Data shown |
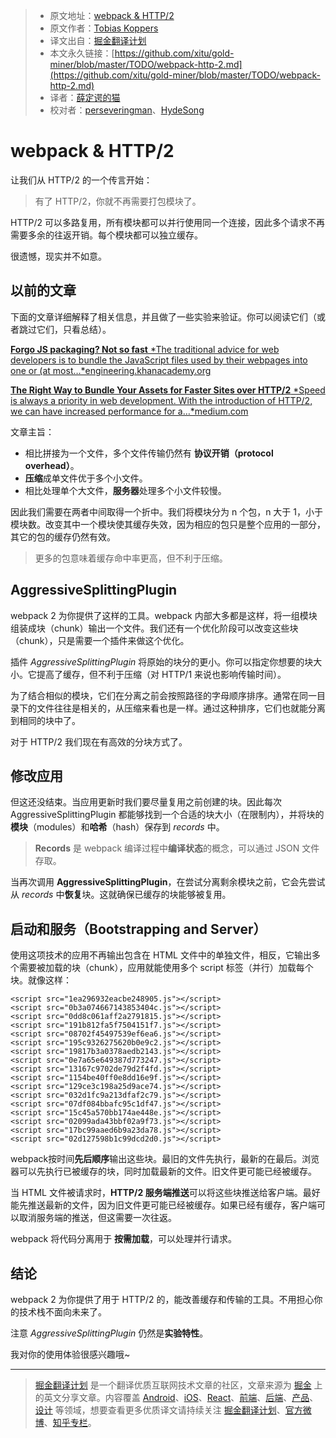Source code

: 
> * 原文地址：[webpack & HTTP/2](https://medium.com/webpack/webpack-http-2-7083ec3f3ce6)
> * 原文作者：[Tobias Koppers](https://medium.com/@sokra?source=post_header_lockup)
> * 译文出自：[掘金翻译计划](https://github.com/xitu/gold-miner)
> * 本文永久链接：[https://github.com/xitu/gold-miner/blob/master/TODO/webpack-http-2.md](https://github.com/xitu/gold-miner/blob/master/TODO/webpack-http-2.md)
> * 译者：[薛定谔的猫](https://github.com/Aladdin-ADD)
> * 校对者：[perseveringman](https://github.com/perseveringman)、[HydeSong](https://github.com/HydeSong)

# webpack & HTTP/2

让我们从 HTTP/2 的一个传言开始：

> 有了 HTTP/2，你就不再需要打包模块了。

HTTP/2 可以多路复用，所有模块都可以并行使用同一个连接，因此多个请求不再需要多余的往返开销。每个模块都可以独立缓存。

很遗憾，现实并不如意。

## 以前的文章

下面的文章详细解释了相关信息，并且做了一些实验来验证。你可以阅读它们（或者跳过它们，只看总结）。

[**Forgo JS packaging? Not so fast** *The traditional advice for web developers is to bundle the JavaScript files used by their webpages into one or (at most…*engineering.khanacademy.org](http://engineering.khanacademy.org/posts/js-packaging-http2.htm)

[**The Right Way to Bundle Your Assets for Faster Sites over HTTP/2** *Speed is always a priority in web development. With the introduction of HTTP/2, we can have increased performance for a…*medium.com](https://medium.com/@asyncmax/the-right-way-to-bundle-your-assets-for-faster-sites-over-http-2-437c37efe3ff)

文章主旨：

* 相比拼接为一个文件，多个文件传输仍然有 **协议开销（protocol overhead）**。
* **压缩**成单文件优于多个小文件。
* 相比处理单个大文件，**服务器**处理多个小文件较慢。

因此我们需要在两者中间取得一个折中。我们将模块分为 n 个包，n 大于 1，小于模块数。改变其中一个模块使其缓存失效，因为相应的包只是整个应用的一部分，其它的包的缓存仍然有效。

> 更多的包意味着缓存命中率更高，但不利于压缩。

## AggressiveSplittingPlugin

webpack 2 为你提供了这样的工具。webpack 内部大多都是这样，将一组模块组装成块（chunk）输出一个文件。我们还有一个优化阶段可以改变这些块（chunk），只是需要一个插件来做这个优化。

插件 _AggressiveSplittingPlugin_ 将原始的块分的更小。你可以指定你想要的块大小。它提高了缓存，但不利于压缩（对 HTTP/1 来说也影响传输时间）。

为了结合相似的模块，它们在分离之前会按照路径的字母顺序排序。通常在同一目录下的文件往往是相关的，从压缩来看也是一样。通过这种排序，它们也就能分离到相同的块中了。

对于 HTTP/2 我们现在有高效的分块方式了。

## 修改应用

但这还没结束。当应用更新时我们要尽量复用之前创建的块。因此每次 AggressiveSplittingPlugin 都能够找到一个合适的块大小（在限制内），并将块的**模块**（modules）和**哈希**（hash）保存到 *records* 中。

> **Records** 是 webpack 编译过程中**编译状态**的概念，可以通过 JSON 文件存取。

当再次调用 **AggressiveSplittingPlugin**，在尝试分离剩余模块之前，它会先尝试从 _records_ 中**恢复**块。这就确保已缓存的块能够被复用。

## 启动和服务（Bootstrapping and Server）

使用这项技术的应用不再输出包含在 HTML 文件中的单独文件，相反，它输出多个需要被加载的块（chunk），应用就能使用多个 script 标签（并行）加载每个块。就像这样：

```
<script src="1ea296932eacbe248905.js"></script>
<script src="0b3a074667143853404c.js"></script>
<script src="0dd8c061aff2a2791815.js"></script>
<script src="191b812fa5f7504151f7.js"></script>
<script src="08702f45497539ef6ea6.js"></script>
<script src="195c9326275620b0e9c2.js"></script>
<script src="19817b3a0378aedb2143.js"></script>
<script src="0e7a65e649387d773247.js"></script>
<script src="13167c9702de79d2f4fd.js"></script>
<script src="1154be40ff0e8dd16e9f.js"></script>
<script src="129ce3c198a25d9ace74.js"></script>
<script src="032d1fc9a213dfaf2c79.js"></script>
<script src="07df084bbafc95c1df47.js"></script>
<script src="15c45a570bb174ae448e.js"></script>
<script src="02099ada43bbf02a9f73.js"></script>
<script src="17bc99aaed6b9a23da78.js"></script>
<script src="02d127598b1c99dcd2d0.js"></script>
```

webpack按时间**先后顺序**输出这些块。最旧的文件先执行，最新的在最后。浏览器可以先执行已被缓存的块，同时加载最新的文件。旧文件更可能已经被缓存。

当 HTML 文件被请求时，**HTTP/2 服务端推送**可以将这些块推送给客户端。最好能先推送最新的文件，因为旧文件更可能已经被缓存。如果已经有缓存，客户端可以取消服务端的推送，但这需要一次往返。

webpack 将代码分离用于 **按需加载**，可以处理并行请求。

## 结论

webpack 2 为你提供了用于 HTTP/2 的，能改善缓存和传输的工具。不用担心你的技术栈不面向未来了。

注意 _AggressiveSplittingPlugin_ 仍然是**实验特性**。

我对你的使用体验很感兴趣哦~


---

> [掘金翻译计划](https://github.com/xitu/gold-miner) 是一个翻译优质互联网技术文章的社区，文章来源为 [掘金](https://juejin.im) 上的英文分享文章。内容覆盖 [Android](https://github.com/xitu/gold-miner#android)、[iOS](https://github.com/xitu/gold-miner#ios)、[React](https://github.com/xitu/gold-miner#react)、[前端](https://github.com/xitu/gold-miner#前端)、[后端](https://github.com/xitu/gold-miner#后端)、[产品](https://github.com/xitu/gold-miner#产品)、[设计](https://github.com/xitu/gold-miner#设计) 等领域，想要查看更多优质译文请持续关注 [掘金翻译计划](https://github.com/xitu/gold-miner)、[官方微博](http://weibo.com/juejinfanyi)、[知乎专栏](https://zhuanlan.zhihu.com/juejinfanyi)。
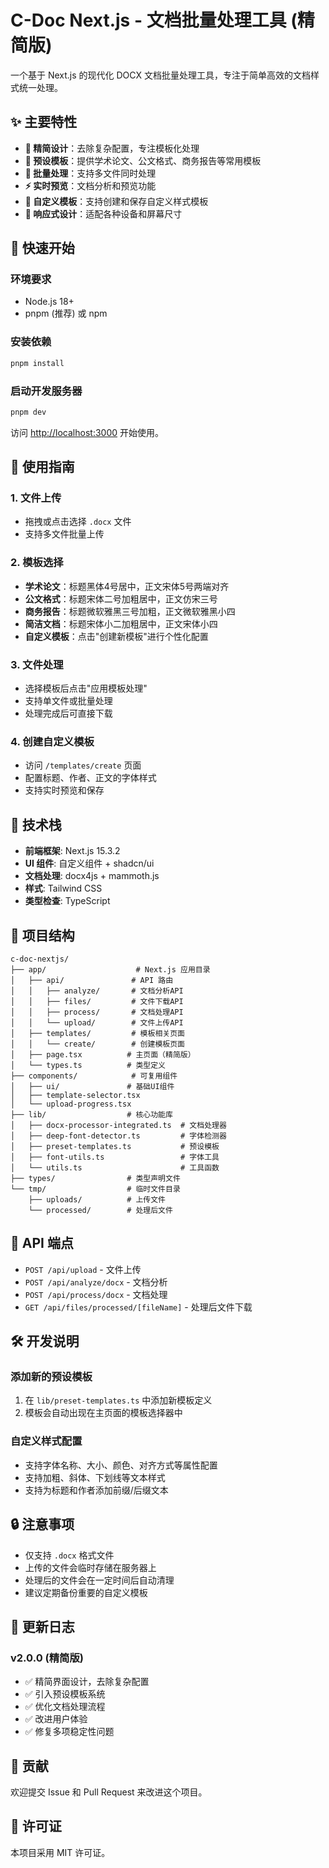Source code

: # C-Doc Next.js - 文档批量处理工具 (精简版)

一个基于 Next.js 的现代化 DOCX 文档批量处理工具，专注于简单高效的文档样式统一处理。

## ✨ 主要特性

- **🎯 精简设计**：去除复杂配置，专注模板化处理
- **📝 预设模板**：提供学术论文、公文格式、商务报告等常用模板
- **🔄 批量处理**：支持多文件同时处理
- **⚡ 实时预览**：文档分析和预览功能
- **🎨 自定义模板**：支持创建和保存自定义样式模板
- **📱 响应式设计**：适配各种设备和屏幕尺寸

## 🚀 快速开始

### 环境要求

- Node.js 18+ 
- pnpm (推荐) 或 npm

### 安装依赖

```bash
pnpm install
```

### 启动开发服务器

```bash
pnpm dev
```

访问 [http://localhost:3000](http://localhost:3000) 开始使用。

## 📖 使用指南

### 1. 文件上传
- 拖拽或点击选择 `.docx` 文件
- 支持多文件批量上传

### 2. 模板选择
- **学术论文**：标题黑体4号居中，正文宋体5号两端对齐
- **公文格式**：标题宋体二号加粗居中，正文仿宋三号
- **商务报告**：标题微软雅黑三号加粗，正文微软雅黑小四
- **简洁文档**：标题宋体小二加粗居中，正文宋体小四
- **自定义模板**：点击"创建新模板"进行个性化配置

### 3. 文件处理
- 选择模板后点击"应用模板处理"
- 支持单文件或批量处理
- 处理完成后可直接下载

### 4. 创建自定义模板
- 访问 `/templates/create` 页面
- 配置标题、作者、正文的字体样式
- 支持实时预览和保存

## 🔧 技术栈

- **前端框架**: Next.js 15.3.2
- **UI 组件**: 自定义组件 + shadcn/ui
- **文档处理**: docx4js + mammoth.js
- **样式**: Tailwind CSS
- **类型检查**: TypeScript

## 📁 项目结构

```
c-doc-nextjs/
├── app/                    # Next.js 应用目录
│   ├── api/               # API 路由
│   │   ├── analyze/       # 文档分析API
│   │   ├── files/         # 文件下载API
│   │   ├── process/       # 文档处理API
│   │   └── upload/        # 文件上传API
│   ├── templates/         # 模板相关页面
│   │   └── create/        # 创建模板页面
│   ├── page.tsx          # 主页面（精简版）
│   └── types.ts          # 类型定义
├── components/            # 可复用组件
│   ├── ui/               # 基础UI组件
│   ├── template-selector.tsx
│   └── upload-progress.tsx
├── lib/                  # 核心功能库
│   ├── docx-processor-integrated.ts  # 文档处理器
│   ├── deep-font-detector.ts         # 字体检测器
│   ├── preset-templates.ts           # 预设模板
│   ├── font-utils.ts                 # 字体工具
│   └── utils.ts                      # 工具函数
├── types/                # 类型声明文件
└── tmp/                  # 临时文件目录
    ├── uploads/          # 上传文件
    └── processed/        # 处理后文件
```

## 🔗 API 端点

- `POST /api/upload` - 文件上传
- `POST /api/analyze/docx` - 文档分析
- `POST /api/process/docx` - 文档处理
- `GET /api/files/processed/[fileName]` - 处理后文件下载

## 🛠️ 开发说明

### 添加新的预设模板

1. 在 `lib/preset-templates.ts` 中添加新模板定义
2. 模板会自动出现在主页面的模板选择器中

### 自定义样式配置

- 支持字体名称、大小、颜色、对齐方式等属性配置
- 支持加粗、斜体、下划线等文本样式
- 支持为标题和作者添加前缀/后缀文本

## 🔒 注意事项

- 仅支持 `.docx` 格式文件
- 上传的文件会临时存储在服务器上
- 处理后的文件会在一定时间后自动清理
- 建议定期备份重要的自定义模板

## 📝 更新日志

### v2.0.0 (精简版)
- ✅ 精简界面设计，去除复杂配置
- ✅ 引入预设模板系统
- ✅ 优化文档处理流程
- ✅ 改进用户体验
- ✅ 修复多项稳定性问题

## 🤝 贡献

欢迎提交 Issue 和 Pull Request 来改进这个项目。

## 📄 许可证

本项目采用 MIT 许可证。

What the exercise asks |
Return exactly the lines above from the line that has "## AggressiveSplittingPlugin" through the line that has "将原始的块分的更小。你可以指定你想要的块大小。它提高了缓存，但不利于压缩（对 HTTP/1 来说也影响传输时间）。", inclusive, and nothing else.

Task output |
## AggressiveSplittingPlugin

webpack 2 为你提供了这样的工具。webpack 内部大多都是这样，将一组模块组装成块（chunk）输出一个文件。我们还有一个优化阶段可以改变这些块（chunk），只是需要一个插件来做这个优化。

插件 _AggressiveSplittingPlugin_ 将原始的块分的更小。你可以指定你想要的块大小。它提高了缓存，但不利于压缩（对 HTTP/1 来说也影响传输时间）。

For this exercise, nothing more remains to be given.